- _RECORDS FOR THE EXERCISE_:
------------------------

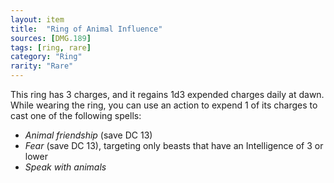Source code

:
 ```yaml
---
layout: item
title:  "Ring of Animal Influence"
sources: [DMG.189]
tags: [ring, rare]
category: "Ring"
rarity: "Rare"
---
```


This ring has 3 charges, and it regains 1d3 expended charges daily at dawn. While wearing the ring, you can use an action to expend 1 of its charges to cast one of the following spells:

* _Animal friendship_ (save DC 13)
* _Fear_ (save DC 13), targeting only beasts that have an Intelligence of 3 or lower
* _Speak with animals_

------------------------

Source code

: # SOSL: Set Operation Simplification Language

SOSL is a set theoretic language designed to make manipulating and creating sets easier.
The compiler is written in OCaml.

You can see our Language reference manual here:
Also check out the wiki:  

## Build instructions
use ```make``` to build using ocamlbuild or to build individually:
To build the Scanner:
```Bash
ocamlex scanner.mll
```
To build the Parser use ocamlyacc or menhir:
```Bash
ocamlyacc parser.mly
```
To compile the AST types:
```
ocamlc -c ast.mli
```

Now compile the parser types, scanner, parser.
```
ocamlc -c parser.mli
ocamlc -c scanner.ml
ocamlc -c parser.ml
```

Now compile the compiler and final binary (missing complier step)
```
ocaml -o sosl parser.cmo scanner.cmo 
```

------------------------

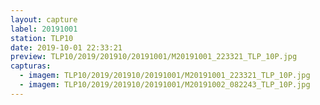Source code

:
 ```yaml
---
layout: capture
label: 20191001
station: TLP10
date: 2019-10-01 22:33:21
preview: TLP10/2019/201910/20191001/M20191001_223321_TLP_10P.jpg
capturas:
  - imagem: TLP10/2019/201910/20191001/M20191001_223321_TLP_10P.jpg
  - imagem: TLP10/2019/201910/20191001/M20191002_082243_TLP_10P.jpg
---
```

------------------------

- _TASK GOAL_: Copy, from the material above, each line in which the string "types" occurs.

- _RESULT OF THE TASK_:
To compile the AST types:
Now compile the parser types, scanner, parser.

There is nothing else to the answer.